● **Exercise details**
Repeat the data that follows verbatim. Images are not part of the copy.
'''
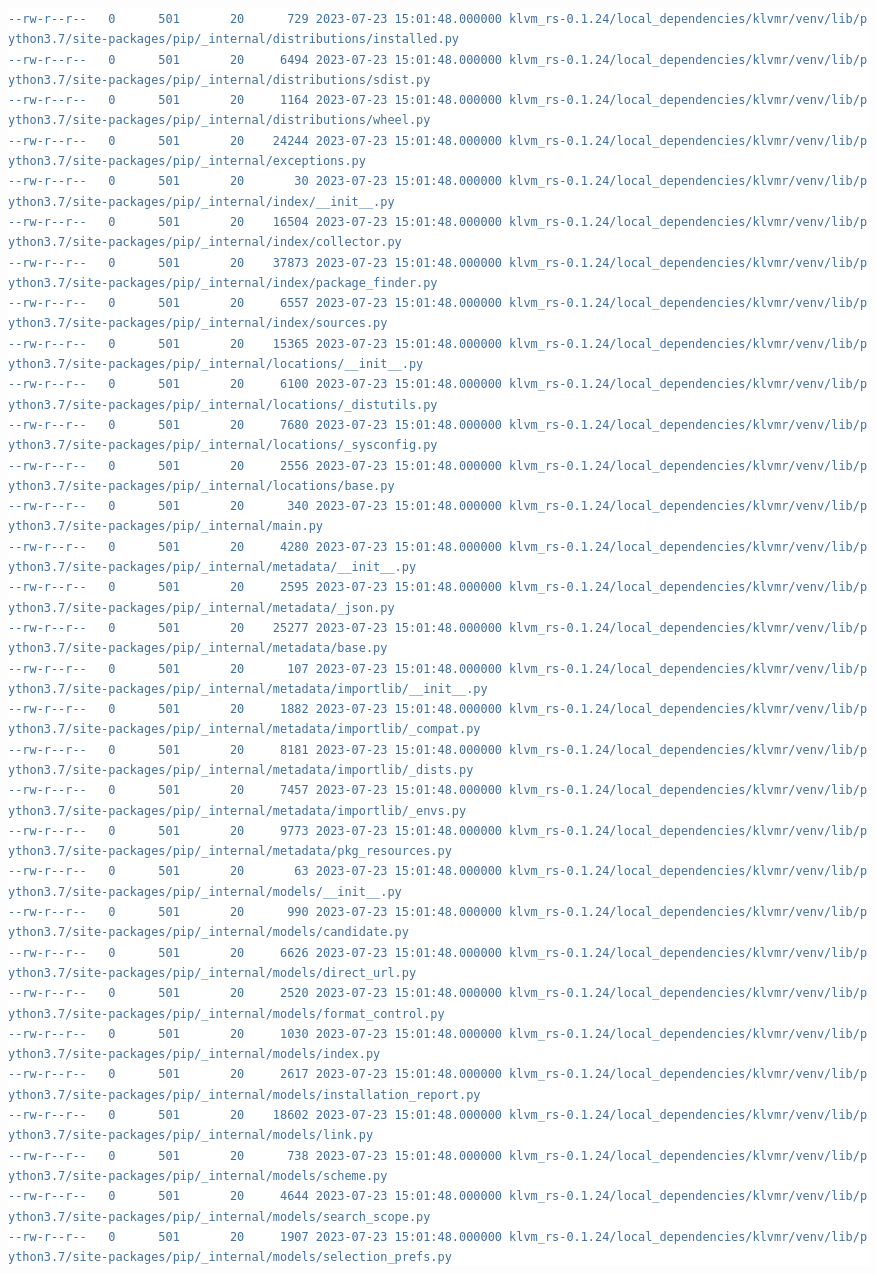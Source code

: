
 ```diff
--rw-r--r--   0      501       20      729 2023-07-23 15:01:48.000000 klvm_rs-0.1.24/local_dependencies/klvmr/venv/lib/python3.7/site-packages/pip/_internal/distributions/installed.py
--rw-r--r--   0      501       20     6494 2023-07-23 15:01:48.000000 klvm_rs-0.1.24/local_dependencies/klvmr/venv/lib/python3.7/site-packages/pip/_internal/distributions/sdist.py
--rw-r--r--   0      501       20     1164 2023-07-23 15:01:48.000000 klvm_rs-0.1.24/local_dependencies/klvmr/venv/lib/python3.7/site-packages/pip/_internal/distributions/wheel.py
--rw-r--r--   0      501       20    24244 2023-07-23 15:01:48.000000 klvm_rs-0.1.24/local_dependencies/klvmr/venv/lib/python3.7/site-packages/pip/_internal/exceptions.py
--rw-r--r--   0      501       20       30 2023-07-23 15:01:48.000000 klvm_rs-0.1.24/local_dependencies/klvmr/venv/lib/python3.7/site-packages/pip/_internal/index/__init__.py
--rw-r--r--   0      501       20    16504 2023-07-23 15:01:48.000000 klvm_rs-0.1.24/local_dependencies/klvmr/venv/lib/python3.7/site-packages/pip/_internal/index/collector.py
--rw-r--r--   0      501       20    37873 2023-07-23 15:01:48.000000 klvm_rs-0.1.24/local_dependencies/klvmr/venv/lib/python3.7/site-packages/pip/_internal/index/package_finder.py
--rw-r--r--   0      501       20     6557 2023-07-23 15:01:48.000000 klvm_rs-0.1.24/local_dependencies/klvmr/venv/lib/python3.7/site-packages/pip/_internal/index/sources.py
--rw-r--r--   0      501       20    15365 2023-07-23 15:01:48.000000 klvm_rs-0.1.24/local_dependencies/klvmr/venv/lib/python3.7/site-packages/pip/_internal/locations/__init__.py
--rw-r--r--   0      501       20     6100 2023-07-23 15:01:48.000000 klvm_rs-0.1.24/local_dependencies/klvmr/venv/lib/python3.7/site-packages/pip/_internal/locations/_distutils.py
--rw-r--r--   0      501       20     7680 2023-07-23 15:01:48.000000 klvm_rs-0.1.24/local_dependencies/klvmr/venv/lib/python3.7/site-packages/pip/_internal/locations/_sysconfig.py
--rw-r--r--   0      501       20     2556 2023-07-23 15:01:48.000000 klvm_rs-0.1.24/local_dependencies/klvmr/venv/lib/python3.7/site-packages/pip/_internal/locations/base.py
--rw-r--r--   0      501       20      340 2023-07-23 15:01:48.000000 klvm_rs-0.1.24/local_dependencies/klvmr/venv/lib/python3.7/site-packages/pip/_internal/main.py
--rw-r--r--   0      501       20     4280 2023-07-23 15:01:48.000000 klvm_rs-0.1.24/local_dependencies/klvmr/venv/lib/python3.7/site-packages/pip/_internal/metadata/__init__.py
--rw-r--r--   0      501       20     2595 2023-07-23 15:01:48.000000 klvm_rs-0.1.24/local_dependencies/klvmr/venv/lib/python3.7/site-packages/pip/_internal/metadata/_json.py
--rw-r--r--   0      501       20    25277 2023-07-23 15:01:48.000000 klvm_rs-0.1.24/local_dependencies/klvmr/venv/lib/python3.7/site-packages/pip/_internal/metadata/base.py
--rw-r--r--   0      501       20      107 2023-07-23 15:01:48.000000 klvm_rs-0.1.24/local_dependencies/klvmr/venv/lib/python3.7/site-packages/pip/_internal/metadata/importlib/__init__.py
--rw-r--r--   0      501       20     1882 2023-07-23 15:01:48.000000 klvm_rs-0.1.24/local_dependencies/klvmr/venv/lib/python3.7/site-packages/pip/_internal/metadata/importlib/_compat.py
--rw-r--r--   0      501       20     8181 2023-07-23 15:01:48.000000 klvm_rs-0.1.24/local_dependencies/klvmr/venv/lib/python3.7/site-packages/pip/_internal/metadata/importlib/_dists.py
--rw-r--r--   0      501       20     7457 2023-07-23 15:01:48.000000 klvm_rs-0.1.24/local_dependencies/klvmr/venv/lib/python3.7/site-packages/pip/_internal/metadata/importlib/_envs.py
--rw-r--r--   0      501       20     9773 2023-07-23 15:01:48.000000 klvm_rs-0.1.24/local_dependencies/klvmr/venv/lib/python3.7/site-packages/pip/_internal/metadata/pkg_resources.py
--rw-r--r--   0      501       20       63 2023-07-23 15:01:48.000000 klvm_rs-0.1.24/local_dependencies/klvmr/venv/lib/python3.7/site-packages/pip/_internal/models/__init__.py
--rw-r--r--   0      501       20      990 2023-07-23 15:01:48.000000 klvm_rs-0.1.24/local_dependencies/klvmr/venv/lib/python3.7/site-packages/pip/_internal/models/candidate.py
--rw-r--r--   0      501       20     6626 2023-07-23 15:01:48.000000 klvm_rs-0.1.24/local_dependencies/klvmr/venv/lib/python3.7/site-packages/pip/_internal/models/direct_url.py
--rw-r--r--   0      501       20     2520 2023-07-23 15:01:48.000000 klvm_rs-0.1.24/local_dependencies/klvmr/venv/lib/python3.7/site-packages/pip/_internal/models/format_control.py
--rw-r--r--   0      501       20     1030 2023-07-23 15:01:48.000000 klvm_rs-0.1.24/local_dependencies/klvmr/venv/lib/python3.7/site-packages/pip/_internal/models/index.py
--rw-r--r--   0      501       20     2617 2023-07-23 15:01:48.000000 klvm_rs-0.1.24/local_dependencies/klvmr/venv/lib/python3.7/site-packages/pip/_internal/models/installation_report.py
--rw-r--r--   0      501       20    18602 2023-07-23 15:01:48.000000 klvm_rs-0.1.24/local_dependencies/klvmr/venv/lib/python3.7/site-packages/pip/_internal/models/link.py
--rw-r--r--   0      501       20      738 2023-07-23 15:01:48.000000 klvm_rs-0.1.24/local_dependencies/klvmr/venv/lib/python3.7/site-packages/pip/_internal/models/scheme.py
--rw-r--r--   0      501       20     4644 2023-07-23 15:01:48.000000 klvm_rs-0.1.24/local_dependencies/klvmr/venv/lib/python3.7/site-packages/pip/_internal/models/search_scope.py
--rw-r--r--   0      501       20     1907 2023-07-23 15:01:48.000000 klvm_rs-0.1.24/local_dependencies/klvmr/venv/lib/python3.7/site-packages/pip/_internal/models/selection_prefs.py
```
'''
● **Answer below**
Source code

:
 ```diff
--rw-r--r--   0      501       20      729 2023-07-23 15:01:48.000000 klvm_rs-0.1.24/local_dependencies/klvmr/venv/lib/python3.7/site-packages/pip/_internal/distributions/installed.py
--rw-r--r--   0      501       20     6494 2023-07-23 15:01:48.000000 klvm_rs-0.1.24/local_dependencies/klvmr/venv/lib/python3.7/site-packages/pip/_internal/distributions/sdist.py
--rw-r--r--   0      501       20     1164 2023-07-23 15:01:48.000000 klvm_rs-0.1.24/local_dependencies/klvmr/venv/lib/python3.7/site-packages/pip/_internal/distributions/wheel.py
--rw-r--r--   0      501       20    24244 2023-07-23 15:01:48.000000 klvm_rs-0.1.24/local_dependencies/klvmr/venv/lib/python3.7/site-packages/pip/_internal/exceptions.py
--rw-r--r--   0      501       20       30 2023-07-23 15:01:48.000000 klvm_rs-0.1.24/local_dependencies/klvmr/venv/lib/python3.7/site-packages/pip/_internal/index/__init__.py
--rw-r--r--   0      501       20    16504 2023-07-23 15:01:48.000000 klvm_rs-0.1.24/local_dependencies/klvmr/venv/lib/python3.7/site-packages/pip/_internal/index/collector.py
--rw-r--r--   0      501       20    37873 2023-07-23 15:01:48.000000 klvm_rs-0.1.24/local_dependencies/klvmr/venv/lib/python3.7/site-packages/pip/_internal/index/package_finder.py
--rw-r--r--   0      501       20     6557 2023-07-23 15:01:48.000000 klvm_rs-0.1.24/local_dependencies/klvmr/venv/lib/python3.7/site-packages/pip/_internal/index/sources.py
--rw-r--r--   0      501       20    15365 2023-07-23 15:01:48.000000 klvm_rs-0.1.24/local_dependencies/klvmr/venv/lib/python3.7/site-packages/pip/_internal/locations/__init__.py
--rw-r--r--   0      501       20     6100 2023-07-23 15:01:48.000000 klvm_rs-0.1.24/local_dependencies/klvmr/venv/lib/python3.7/site-packages/pip/_internal/locations/_distutils.py
--rw-r--r--   0      501       20     7680 2023-07-23 15:01:48.000000 klvm_rs-0.1.24/local_dependencies/klvmr/venv/lib/python3.7/site-packages/pip/_internal/locations/_sysconfig.py
--rw-r--r--   0      501       20     2556 2023-07-23 15:01:48.000000 klvm_rs-0.1.24/local_dependencies/klvmr/venv/lib/python3.7/site-packages/pip/_internal/locations/base.py
--rw-r--r--   0      501       20      340 2023-07-23 15:01:48.000000 klvm_rs-0.1.24/local_dependencies/klvmr/venv/lib/python3.7/site-packages/pip/_internal/main.py
--rw-r--r--   0      501       20     4280 2023-07-23 15:01:48.000000 klvm_rs-0.1.24/local_dependencies/klvmr/venv/lib/python3.7/site-packages/pip/_internal/metadata/__init__.py
--rw-r--r--   0      501       20     2595 2023-07-23 15:01:48.000000 klvm_rs-0.1.24/local_dependencies/klvmr/venv/lib/python3.7/site-packages/pip/_internal/metadata/_json.py
--rw-r--r--   0      501       20    25277 2023-07-23 15:01:48.000000 klvm_rs-0.1.24/local_dependencies/klvmr/venv/lib/python3.7/site-packages/pip/_internal/metadata/base.py
--rw-r--r--   0      501       20      107 2023-07-23 15:01:48.000000 klvm_rs-0.1.24/local_dependencies/klvmr/venv/lib/python3.7/site-packages/pip/_internal/metadata/importlib/__init__.py
--rw-r--r--   0      501       20     1882 2023-07-23 15:01:48.000000 klvm_rs-0.1.24/local_dependencies/klvmr/venv/lib/python3.7/site-packages/pip/_internal/metadata/importlib/_compat.py
--rw-r--r--   0      501       20     8181 2023-07-23 15:01:48.000000 klvm_rs-0.1.24/local_dependencies/klvmr/venv/lib/python3.7/site-packages/pip/_internal/metadata/importlib/_dists.py
--rw-r--r--   0      501       20     7457 2023-07-23 15:01:48.000000 klvm_rs-0.1.24/local_dependencies/klvmr/venv/lib/python3.7/site-packages/pip/_internal/metadata/importlib/_envs.py
--rw-r--r--   0      501       20     9773 2023-07-23 15:01:48.000000 klvm_rs-0.1.24/local_dependencies/klvmr/venv/lib/python3.7/site-packages/pip/_internal/metadata/pkg_resources.py
--rw-r--r--   0      501       20       63 2023-07-23 15:01:48.000000 klvm_rs-0.1.24/local_dependencies/klvmr/venv/lib/python3.7/site-packages/pip/_internal/models/__init__.py
--rw-r--r--   0      501       20      990 2023-07-23 15:01:48.000000 klvm_rs-0.1.24/local_dependencies/klvmr/venv/lib/python3.7/site-packages/pip/_internal/models/candidate.py
--rw-r--r--   0      501       20     6626 2023-07-23 15:01:48.000000 klvm_rs-0.1.24/local_dependencies/klvmr/venv/lib/python3.7/site-packages/pip/_internal/models/direct_url.py
--rw-r--r--   0      501       20     2520 2023-07-23 15:01:48.000000 klvm_rs-0.1.24/local_dependencies/klvmr/venv/lib/python3.7/site-packages/pip/_internal/models/format_control.py
--rw-r--r--   0      501       20     1030 2023-07-23 15:01:48.000000 klvm_rs-0.1.24/local_dependencies/klvmr/venv/lib/python3.7/site-packages/pip/_internal/models/index.py
--rw-r--r--   0      501       20     2617 2023-07-23 15:01:48.000000 klvm_rs-0.1.24/local_dependencies/klvmr/venv/lib/python3.7/site-packages/pip/_internal/models/installation_report.py
--rw-r--r--   0      501       20    18602 2023-07-23 15:01:48.000000 klvm_rs-0.1.24/local_dependencies/klvmr/venv/lib/python3.7/site-packages/pip/_internal/models/link.py
--rw-r--r--   0      501       20      738 2023-07-23 15:01:48.000000 klvm_rs-0.1.24/local_dependencies/klvmr/venv/lib/python3.7/site-packages/pip/_internal/models/scheme.py
--rw-r--r--   0      501       20     4644 2023-07-23 15:01:48.000000 klvm_rs-0.1.24/local_dependencies/klvmr/venv/lib/python3.7/site-packages/pip/_internal/models/search_scope.py
--rw-r--r--   0      501       20     1907 2023-07-23 15:01:48.000000 klvm_rs-0.1.24/local_dependencies/klvmr/venv/lib/python3.7/site-packages/pip/_internal/models/selection_prefs.py
```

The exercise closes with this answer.